Exercise details
Among the entries below, find each line holding "completa" and return it.
───── Extracted data ─────
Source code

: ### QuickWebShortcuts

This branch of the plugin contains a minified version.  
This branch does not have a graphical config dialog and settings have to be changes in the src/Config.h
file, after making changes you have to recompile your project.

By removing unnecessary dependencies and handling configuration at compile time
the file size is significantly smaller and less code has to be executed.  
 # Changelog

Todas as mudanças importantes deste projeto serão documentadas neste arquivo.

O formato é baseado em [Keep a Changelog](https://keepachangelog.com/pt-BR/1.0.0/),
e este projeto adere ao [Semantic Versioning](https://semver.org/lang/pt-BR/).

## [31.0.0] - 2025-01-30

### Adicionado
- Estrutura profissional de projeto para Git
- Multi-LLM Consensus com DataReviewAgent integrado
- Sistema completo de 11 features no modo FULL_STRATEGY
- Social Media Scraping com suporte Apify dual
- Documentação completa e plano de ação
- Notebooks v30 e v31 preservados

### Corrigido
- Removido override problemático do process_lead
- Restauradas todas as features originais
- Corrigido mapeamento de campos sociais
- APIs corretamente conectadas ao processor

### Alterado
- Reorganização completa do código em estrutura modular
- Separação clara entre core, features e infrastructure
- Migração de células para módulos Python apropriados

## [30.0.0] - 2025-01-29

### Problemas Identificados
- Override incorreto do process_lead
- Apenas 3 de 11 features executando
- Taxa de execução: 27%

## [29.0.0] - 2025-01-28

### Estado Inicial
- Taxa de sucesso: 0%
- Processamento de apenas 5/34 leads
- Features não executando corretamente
─────
Worked solution
- Documentação completa e plano de ação
- Reorganização completa do código em estrutura modular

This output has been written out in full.